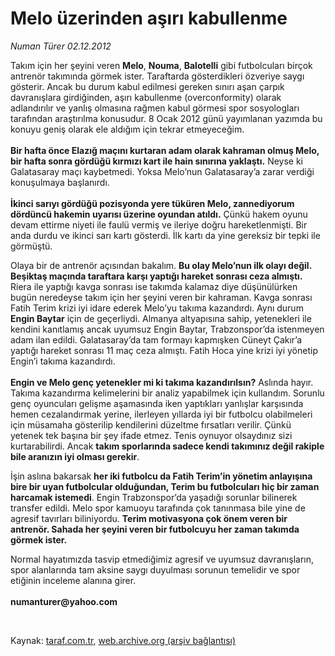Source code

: # Melo üzerinden aşırı kabullenme

*Numan Türer 02.12.2012*

<div class="yazi"><p>Takım için her şeyini veren <b>Melo</b>, <b>Nouma</b>, <b>Balotelli</b> gibi futbolcuları birçok antrenör takımında görmek ister. Taraftarda gösterdikleri özveriye saygı gösterir. Ancak bu durum kabul edilmesi gereken sınırı aşan çarpık davranışlara girdiğinden, aşırı kabullenme (overconformity) olarak adlandırılır ve yanlış olmasına rağmen kabul görmesi spor sosyologları tarafından araştırılma konusudur. 8 Ocak 2012 günü yayımlanan yazımda bu konuyu geniş olarak ele aldığım için tekrar etmeyeceğim.<br/><br/><b>Bir hafta önce Elazığ maçını kurtaran adam olarak kahraman olmuş Melo, bir hafta sonra gördüğü kırmızı kart ile hain sınırına yaklaştı.</b> Neyse ki Galatasaray maçı kaybetmedi. Yoksa Melo’nun Galatasaray’a zarar verdiği konuşulmaya başlanırdı.<br/><br/><b>İkinci sarıyı gördüğü pozisyonda yere tüküren Melo, zannediyorum dördüncü hakemin uyarısı üzerine oyundan atıldı.</b> Çünkü hakem oyunu devam ettirme niyeti ile faulü vermiş ve ileriye doğru hareketlenmişti. Bir anda durdu ve ikinci sarı kartı gösterdi. İlk kartı da yine gereksiz bir tepki ile görmüştü.</p>
<p>Olaya bir de antrenör açısından bakalım. <b>Bu olay Melo’nun ilk olayı değil. Beşiktaş maçında taraftara karşı yaptığı hareket sonrası ceza almıştı.</b> Riera ile yaptığı kavga sonrası ise takımda kalamaz diye düşünülürken bugün neredeyse takım için her şeyini veren bir kahraman. Kavga sonrası Fatih Terim krizi iyi idare ederek Melo’yu takıma kazandırdı. Aynı durum <b>Engin Baytar</b> için de geçerliydi. Almanya altyapısına sahip, yetenekleri ile kendini kanıtlamış ancak uyumsuz Engin Baytar, Trabzonspor’da istenmeyen adam ilan edildi. Galatasaray’da tam formayı kapmışken Cüneyt Çakır’a yaptığı hareket sonrası 11 maç ceza almıştı. Fatih Hoca yine krizi iyi yönetip Engin’i takıma kazandırdı.<br/><br/><b>Engin ve Melo genç yetenekler mi ki takıma kazandırılsın?</b> Aslında hayır. Takıma kazandırma kelimelerini bir analiz yapabilmek için kullandım. Sorunlu genç oyuncuları gelişme aşamasında iken yaptıkları yanlışlar karşısında hemen cezalandırmak yerine, ilerleyen yıllarda iyi bir futbolcu olabilmeleri için müsamaha gösterilip kendilerini düzeltme fırsatları verilir. Çünkü yetenek tek başına bir şey ifade etmez. Tenis oynuyor olsaydınız sizi kurtarabilirdi. Ancak <b>takım sporlarında sadece kendi takımınız değil rakiple bile aranızın iyi olması gerekir</b>.</p>
<p>İşin aslına bakarsak <b>her iki futbolcu da Fatih Terim’in yönetim anlayışına bire bir uyan futbolcular olduğundan, Terim bu futbolcuları hiç bir zaman harcamak istemedi</b>. Engin Trabzonspor’da yaşadığı sorunlar bilinerek transfer edildi. Melo spor kamuoyu tarafında çok tanınmasa bile yine de agresif tavırları biliniyordu. <b>Terim motivasyona çok önem veren bir antrenör. Sahada her şeyini veren bir futbolcuyu her zaman takımda görmek ister.</b></p>
<p>Normal hayatımızda tasvip etmediğimiz agresif ve uyumsuz davranışların, spor alanlarında tam aksine saygı duyulması sorunun temelidir ve spor etiğinin inceleme alanına girer.<br/><br/><b>numanturer@yahoo.com</b></p>
<p> </p>
</div>

Kaynak: [taraf.com.tr](http://www.taraf.com.tr/numan-turer/makale-melo-uzerinden-asiri-kabullenme.htm), [web.archive.org (arşiv bağlantısı)](http://web.archive.org/web/20130709065723/http://www.taraf.com.tr/numan-turer/makale-melo-uzerinden-asiri-kabullenme.htm)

### Your objective
Using the records above, copy every line that has the word "agresif" in it.

### Written response
<p>İşin aslına bakarsak <b>her iki futbolcu da Fatih Terim’in yönetim anlayışına bire bir uyan futbolcular olduğundan, Terim bu futbolcuları hiç bir zaman harcamak istemedi</b>. Engin Trabzonspor’da yaşadığı sorunlar bilinerek transfer edildi. Melo spor kamuoyu tarafında çok tanınmasa bile yine de agresif tavırları biliniyordu. <b>Terim motivasyona çok önem veren bir antrenör. Sahada her şeyini veren bir futbolcuyu her zaman takımda görmek ister.</b></p>
<p>Normal hayatımızda tasvip etmediğimiz agresif ve uyumsuz davranışların, spor alanlarında tam aksine saygı duyulması sorunun temelidir ve spor etiğinin inceleme alanına girer.<br/><br/><b>numanturer@yahoo.com</b></p>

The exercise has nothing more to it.